A little more than two years ago, The Executive Leadership Council Institute for Leadership Development & Research published the findings of its Black Women’s Research Initiative [PDF]. Executive Director Ancella Livers, Ph.D., explained, “Some of our female members noticed the numbers of black women in executive roles seemed to be fairly small. They wanted to know why.”

“We really wanted to be able to understand what’s going on, and to give some of our younger women markers on a pathway.” She continued, “Younger women have the intelligence and the skills, but not the access to the experiences of the women who went before them to guide the way.”

Unfortunately, according to Dr. Livers, in the years since the research was published, there has not been much change regarding the number of Black women in senior roles, or in the pipeline. And while she noted the importance of Ursula Burns as the CEO of Xerox, Dr. Livers said, in general, many black women perceived a lack of role models, as part of the reason why. Others suggest that black women lack strength in their strategic relationships with those in power, as another reason.

This week and throughout the month of February, The Glass Hammer will highlight some of those Black women who have achieved a high level of success in the corporate environment, who can serve as role models for the women climbing the ladder behind them.

Strengthening Relationships of Power

“The research confirmed a lot of things we already knew. The biggest finding is that, on aggregate, CEOs saw Black women very differently than Black women saw themselves. Our research exposed some things that were very disturbing around the notion of the networks Black women have and the quality of their relationships with individuals of power.”

She continued, “Black women thought they were very strategic in their networking and relationships. Their CEOs and peers said they weren’t. Black women are not getting the infrastructural guidance, and they’re not counted on for infrastructural guidance. That makes it harder to get to the C-suite.”

Dr. Livers said that that many of Black women’s peers and CEOs felt they didn’t take feedback or coaching very well. The women countered that concern saying there was more to the issue. She explained, “The research showed that Black women did not take feedback in coaching very well. It comes down to a matter of trust – they don’t always trust the people giving feedback and coaching.”

She continued, “This ties back to relationships. If relationships are stronger, you’re more likely to trust feedback. Women have to recognize that they can’t immediately dismiss it.”

On the other hand she said, “Peers and bosses may not be giving the feedback as objectively as they believe they are.”

Engineering Success

“I think women are going to have to take the first step,” Dr. Livers said. “It’s not necessarily fair. But particularly because they are often more junior, the boss is not necessarily going to reach out. The person who wants to move up usually has to make the first move.”

First of all, Dr. Livers said, “Build bridges. Find ways to connect, ask for information, be in places to give information. Push for strategic relationships.”

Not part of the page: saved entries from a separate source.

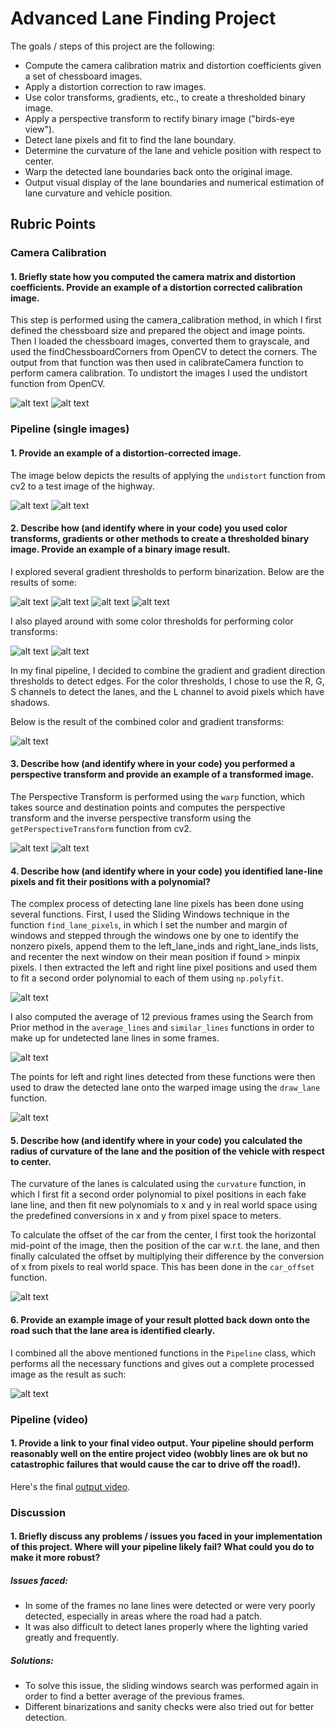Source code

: # Advanced Lane Finding Project

The goals / steps of this project are the following:

* Compute the camera calibration matrix and distortion coefficients given a set of chessboard images.
* Apply a distortion correction to raw images.
* Use color transforms, gradients, etc., to create a thresholded binary image.
* Apply a perspective transform to rectify binary image ("birds-eye view").
* Detect lane pixels and fit to find the lane boundary.
* Determine the curvature of the lane and vehicle position with respect to center.
* Warp the detected lane boundaries back onto the original image.
* Output visual display of the lane boundaries and numerical estimation of lane curvature and vehicle position.

[//]: # (Image References)

[im01]: ./output_images/original-chessboard.png "Original Chessboard"
[im02]: ./output_images/undistorted-chessboard.png "Undistorted Chessboard"
[im03]: ./output_images/original-highway.png "Original Highway"
[im04]: ./output_images/undistorted-highway.png "Undistorted Highway"
[im05]: ./output_images/threshold-gradient.png "Threshold Gradient"
[im06]: ./output_images/threshold-magnitude.png "Threshold Magnitude"
[im07]: ./output_images/threshold-gradient-direction.png "Threshold Gradient Direction"
[im08]: ./output_images/combined-thresholds.png "Combined Magnitude and Direction Thresholds"
[im09]: ./output_images/color-channels.png "Color Channels"
[im10]: ./output_images/thresholded-s.png "Thresholded S Channel"
[im11]: ./output_images/combined-threshold.png "Combnined Color and Gradient Thresholds"
[im12]: ./output_images/warped.png "Warped Highway"
[im13]: ./output_images/thresholded-s-warped.png "Thresholded S Channel Warped Highway"
[im14]: ./output_images/sliding-windows.png "Sliding Windows"
[im15]: ./output_images/average-lines.png "Similar Lines from Average"
[im16]: ./output_images/detected-lane.png "Detected Lane"
[im17]: ./output_images/detected-lane-metrics.png "Detected Lane with Metrics"
[im18]: ./output_images/processed-image.png "Processed Image"

[video1]: ./project_video_output.mp4 "Output Video"

## Rubric Points

### Camera Calibration

#### 1. Briefly state how you computed the camera matrix and distortion coefficients. Provide an example of a distortion corrected calibration image.

This step is performed using the camera_calibration method, in which I first defined the chessboard size and prepared the object and image points. Then I loaded the chessboard images, converted them to grayscale, and used the findChessboardCorners from OpenCV to detect the corners. The output from that function was then used in calibrateCamera function to perform camera calibration.
To undistort the images I used the undistort function from OpenCV.

![alt text][im01]
![alt text][im02]

### Pipeline (single images)

#### 1. Provide an example of a distortion-corrected image.

The image below depicts the results of applying the `undistort` function from cv2 to a test image of the highway.

![alt text][im03]
![alt text][im04]

#### 2. Describe how (and identify where in your code) you used color transforms, gradients or other methods to create a thresholded binary image.  Provide an example of a binary image result.

I explored several gradient thresholds to perform binarization. Below are the results of some:

![alt text][im05]
![alt text][im06]
![alt text][im07]
![alt text][im08]

I also played around with some color thresholds for performing color transforms:

![alt text][im09]
![alt text][im10]

In my final pipeline, I decided to combine the gradient and gradient direction thresholds to detect edges. For the color thresholds, I chose to use the R, G, S channels to detect the lanes, and the L channel to avoid pixels which have shadows.

Below is the result of the combined color and gradient transforms:

![alt text][im11]

#### 3. Describe how (and identify where in your code) you performed a perspective transform and provide an example of a transformed image.

The Perspective Transform is performed using the `warp` function, which takes source and destination points and computes the perspective transform and the inverse perspective transform using the `getPerspectiveTransform` function from cv2.

![alt text][im12]
![alt text][im13]

#### 4. Describe how (and identify where in your code) you identified lane-line pixels and fit their positions with a polynomial?

The complex process of detecting lane line pixels has been done using several functions. First, I used the Sliding Windows technique in the function `find_lane_pixels`, in which I set the number and margin of windows and stepped through the windows one by one to identify the nonzero pixels, append them to the left_lane_inds and right_lane_inds lists, and recenter the next window on their mean position if found > minpix pixels.
I then extracted the left and right line pixel positions and used them to fit a second order polynomial to each of them using `np.polyfit`.

![alt text][im14]

I also computed the average of 12 previous frames using the Search from Prior method in the `average_lines` and `similar_lines` functions in order to make up for undetected lane lines in some frames.

![alt text][im15]

The points for left and right lines detected from these functions were then used to draw the detected lane onto the warped image using the `draw_lane` function.

![alt text][im16]

#### 5. Describe how (and identify where in your code) you calculated the radius of curvature of the lane and the position of the vehicle with respect to center.

The curvature of the lanes is calculated using the `curvature` function, in which I first fit a second order polynomial to pixel positions in each fake lane line, and then fit new polynomials to x and y in real world space using the predefined conversions in x and y from pixel space to meters.

To calculate the offset of the car from the center, I first took the horizontal mid-point of the image, then the position of the car w.r.t. the lane, and then finally calculated the offset by multiplying their difference by the conversion of x from pixels to real world space. This has been done in the `car_offset` function.

![alt text][im17]

#### 6. Provide an example image of your result plotted back down onto the road such that the lane area is identified clearly.

I combined all the above mentioned functions in the `Pipeline` class, which performs all the necessary functions and gives out a complete processed image as the result as such:

![alt text][im18]

### Pipeline (video)

#### 1. Provide a link to your final video output.  Your pipeline should perform reasonably well on the entire project video (wobbly lines are ok but no catastrophic failures that would cause the car to drive off the road!).

Here's the final [output video](./project_video_output.mp4).

### Discussion

#### 1. Briefly discuss any problems / issues you faced in your implementation of this project.  Where will your pipeline likely fail?  What could you do to make it more robust?

##### Issues faced:

* In some of the frames no lane lines were detected or were very poorly detected, especially in areas where the road had a patch.
* It was also difficult to detect lanes properly where the lighting varied greatly and frequently.

##### Solutions:

* To solve this issue, the sliding windows search was performed again in order to find a better average of the previous frames.
* Different binarizations and sanity checks were also tried out for better detection.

“Sometimes we don’t want people to know that we don’t know something. When you’re seeking information, let people know. Be open to share. That allows people to build relationships,” she continued. “Be an expert. Be seen as the go-to person for a particular issue. Think about this very strategically, and be strategic when you start making relationships.”

Additionally, Dr. Livers advised women to take charge in their own advancement. She explained, “If we want it to happen, we have to engineer it ourselves. We have to take control of our lives and have to have those conversations.”

She also emphasized the value of coaches or mentors. “There’s no shame in getting a coach. Most folks in top spaces have them.”

As for the feedback issue, Dr. Livers said, “Be very careful not to reject advice if it is given badly. It doesn’t mean it’s not good feedback.” Women should also evaluate their relationships to make sure they are with individuals they trust and who will give them quality feedback. “Balance the feedback you don’t trust with the feedback you do trust, and calibrate that. You need to have people who will tell you the truth,” she added.

What Companies Can Do to Advance Black Women

“My advice is for companies to ask themselves questions,” Dr. Livers explained.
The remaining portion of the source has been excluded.